- Prompt -
The required result is a line count: how many lines in this data hold the word "Crear". Give only that.

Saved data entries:
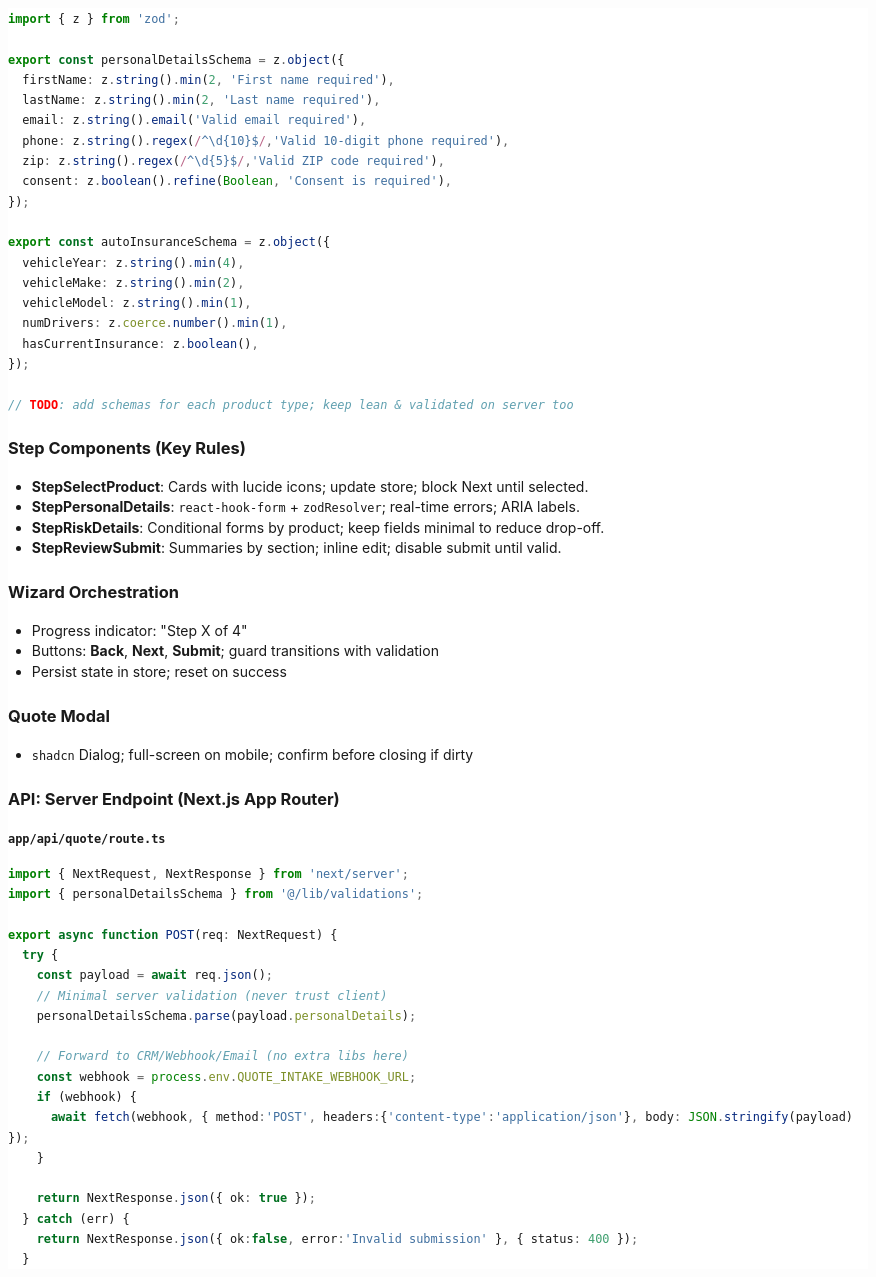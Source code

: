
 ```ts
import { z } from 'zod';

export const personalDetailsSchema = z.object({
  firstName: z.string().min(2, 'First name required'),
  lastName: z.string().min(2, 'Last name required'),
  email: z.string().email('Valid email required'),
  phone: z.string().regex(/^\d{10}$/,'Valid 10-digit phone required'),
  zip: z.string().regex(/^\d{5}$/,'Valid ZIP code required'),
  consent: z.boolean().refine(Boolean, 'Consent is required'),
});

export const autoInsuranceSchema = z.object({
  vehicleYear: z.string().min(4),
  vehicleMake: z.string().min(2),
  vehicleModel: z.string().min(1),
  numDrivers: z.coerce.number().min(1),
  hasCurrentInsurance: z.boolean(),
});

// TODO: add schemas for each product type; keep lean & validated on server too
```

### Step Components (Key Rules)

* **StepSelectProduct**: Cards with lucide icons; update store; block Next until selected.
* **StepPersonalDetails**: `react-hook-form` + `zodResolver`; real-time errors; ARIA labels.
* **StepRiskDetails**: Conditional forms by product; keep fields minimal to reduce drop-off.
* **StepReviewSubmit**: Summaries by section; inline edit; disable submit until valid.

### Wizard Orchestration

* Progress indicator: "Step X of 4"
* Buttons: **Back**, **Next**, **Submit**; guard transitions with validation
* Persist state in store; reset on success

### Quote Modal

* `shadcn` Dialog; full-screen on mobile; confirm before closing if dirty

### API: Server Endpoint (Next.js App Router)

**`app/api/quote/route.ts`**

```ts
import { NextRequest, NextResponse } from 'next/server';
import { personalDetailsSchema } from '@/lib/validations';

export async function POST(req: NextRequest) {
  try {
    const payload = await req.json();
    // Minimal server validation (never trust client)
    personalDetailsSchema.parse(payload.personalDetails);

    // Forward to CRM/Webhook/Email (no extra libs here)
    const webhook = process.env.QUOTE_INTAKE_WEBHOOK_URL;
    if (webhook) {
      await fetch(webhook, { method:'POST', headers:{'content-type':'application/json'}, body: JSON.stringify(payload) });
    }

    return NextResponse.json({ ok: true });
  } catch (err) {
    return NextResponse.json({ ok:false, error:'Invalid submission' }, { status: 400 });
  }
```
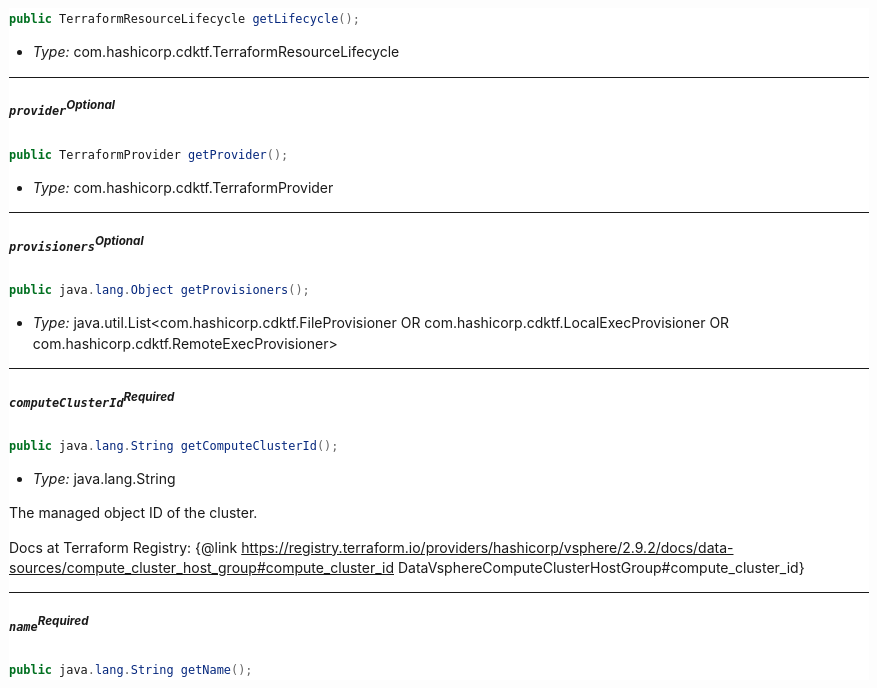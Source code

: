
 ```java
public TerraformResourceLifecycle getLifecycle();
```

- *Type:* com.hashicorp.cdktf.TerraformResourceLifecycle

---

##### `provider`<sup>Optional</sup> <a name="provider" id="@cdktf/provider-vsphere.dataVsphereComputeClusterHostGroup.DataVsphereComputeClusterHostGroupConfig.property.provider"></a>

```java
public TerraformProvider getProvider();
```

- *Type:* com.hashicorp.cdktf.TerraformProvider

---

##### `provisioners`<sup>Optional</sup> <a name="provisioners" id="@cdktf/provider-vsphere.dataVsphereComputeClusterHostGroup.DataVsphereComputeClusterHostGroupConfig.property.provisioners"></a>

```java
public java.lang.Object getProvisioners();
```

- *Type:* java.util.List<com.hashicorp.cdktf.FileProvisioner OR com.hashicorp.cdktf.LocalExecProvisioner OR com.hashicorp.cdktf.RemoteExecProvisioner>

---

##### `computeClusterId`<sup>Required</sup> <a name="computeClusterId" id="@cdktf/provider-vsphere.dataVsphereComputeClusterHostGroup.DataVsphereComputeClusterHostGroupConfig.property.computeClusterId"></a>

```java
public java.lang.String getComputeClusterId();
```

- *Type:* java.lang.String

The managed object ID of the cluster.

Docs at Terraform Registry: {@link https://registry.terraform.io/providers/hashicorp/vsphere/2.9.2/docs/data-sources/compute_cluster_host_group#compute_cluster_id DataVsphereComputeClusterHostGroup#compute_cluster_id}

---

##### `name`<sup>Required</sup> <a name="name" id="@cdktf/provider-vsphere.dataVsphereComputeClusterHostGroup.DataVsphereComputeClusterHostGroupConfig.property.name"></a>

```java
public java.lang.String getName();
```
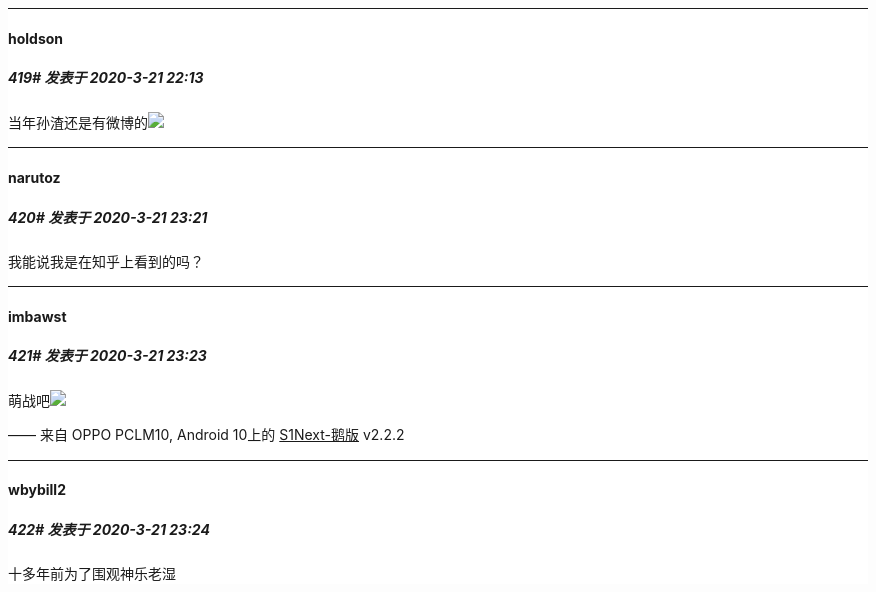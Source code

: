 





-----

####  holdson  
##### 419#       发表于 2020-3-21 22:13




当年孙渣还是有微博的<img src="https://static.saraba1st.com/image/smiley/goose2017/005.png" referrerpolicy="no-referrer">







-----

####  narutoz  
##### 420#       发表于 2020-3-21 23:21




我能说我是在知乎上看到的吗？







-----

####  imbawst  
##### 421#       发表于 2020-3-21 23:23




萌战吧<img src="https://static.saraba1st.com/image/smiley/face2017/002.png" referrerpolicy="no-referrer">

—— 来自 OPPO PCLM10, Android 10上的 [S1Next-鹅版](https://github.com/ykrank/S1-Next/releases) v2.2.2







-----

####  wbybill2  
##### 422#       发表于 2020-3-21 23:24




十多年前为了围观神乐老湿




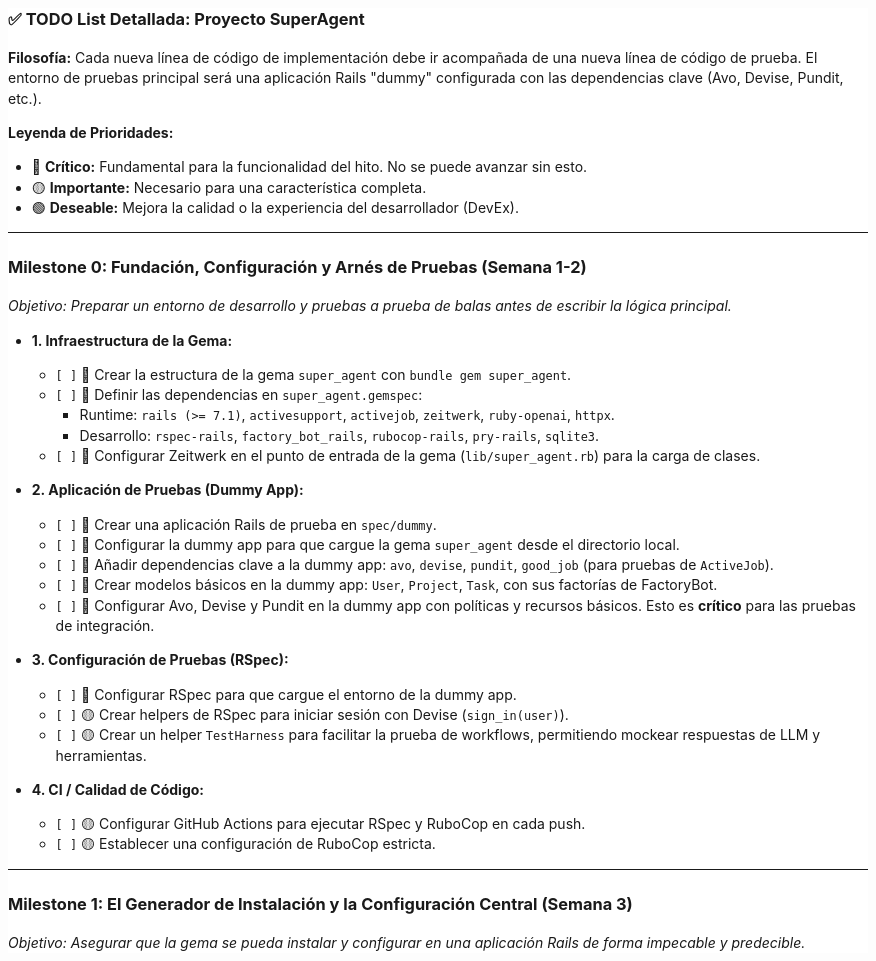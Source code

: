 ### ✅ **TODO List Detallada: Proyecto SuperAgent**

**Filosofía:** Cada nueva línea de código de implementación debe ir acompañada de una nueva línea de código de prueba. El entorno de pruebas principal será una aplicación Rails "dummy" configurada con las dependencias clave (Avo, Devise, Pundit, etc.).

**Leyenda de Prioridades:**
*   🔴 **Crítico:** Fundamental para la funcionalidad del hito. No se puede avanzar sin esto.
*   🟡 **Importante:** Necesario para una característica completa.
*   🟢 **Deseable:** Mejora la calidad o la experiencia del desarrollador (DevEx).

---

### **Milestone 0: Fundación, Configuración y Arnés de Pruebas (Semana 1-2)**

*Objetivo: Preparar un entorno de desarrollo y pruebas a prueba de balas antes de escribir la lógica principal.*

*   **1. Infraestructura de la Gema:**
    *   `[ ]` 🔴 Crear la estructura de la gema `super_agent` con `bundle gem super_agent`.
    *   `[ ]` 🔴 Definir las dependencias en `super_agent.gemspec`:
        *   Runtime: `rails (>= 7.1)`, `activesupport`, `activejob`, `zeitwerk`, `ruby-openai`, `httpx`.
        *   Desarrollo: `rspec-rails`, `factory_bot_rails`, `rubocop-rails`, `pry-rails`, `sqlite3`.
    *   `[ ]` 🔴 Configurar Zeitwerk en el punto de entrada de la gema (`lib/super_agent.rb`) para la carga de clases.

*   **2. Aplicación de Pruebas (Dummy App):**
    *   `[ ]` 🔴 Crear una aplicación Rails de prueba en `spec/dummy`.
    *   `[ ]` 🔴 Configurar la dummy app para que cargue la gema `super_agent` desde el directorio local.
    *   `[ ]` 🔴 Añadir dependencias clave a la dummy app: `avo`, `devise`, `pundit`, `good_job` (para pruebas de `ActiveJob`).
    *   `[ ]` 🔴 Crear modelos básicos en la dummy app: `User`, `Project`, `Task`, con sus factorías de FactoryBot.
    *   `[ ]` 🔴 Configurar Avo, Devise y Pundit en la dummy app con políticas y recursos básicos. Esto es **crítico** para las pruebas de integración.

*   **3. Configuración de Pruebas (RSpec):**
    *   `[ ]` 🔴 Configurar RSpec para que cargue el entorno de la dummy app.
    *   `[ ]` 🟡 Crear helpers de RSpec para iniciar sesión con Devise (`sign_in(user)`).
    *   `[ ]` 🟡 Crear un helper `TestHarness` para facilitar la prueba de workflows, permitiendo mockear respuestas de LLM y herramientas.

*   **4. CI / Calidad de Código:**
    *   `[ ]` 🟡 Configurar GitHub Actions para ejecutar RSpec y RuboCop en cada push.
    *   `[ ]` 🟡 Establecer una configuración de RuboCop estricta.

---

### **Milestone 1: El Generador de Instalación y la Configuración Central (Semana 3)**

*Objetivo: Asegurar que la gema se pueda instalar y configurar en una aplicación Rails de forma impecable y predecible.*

- Solution to the problem -
5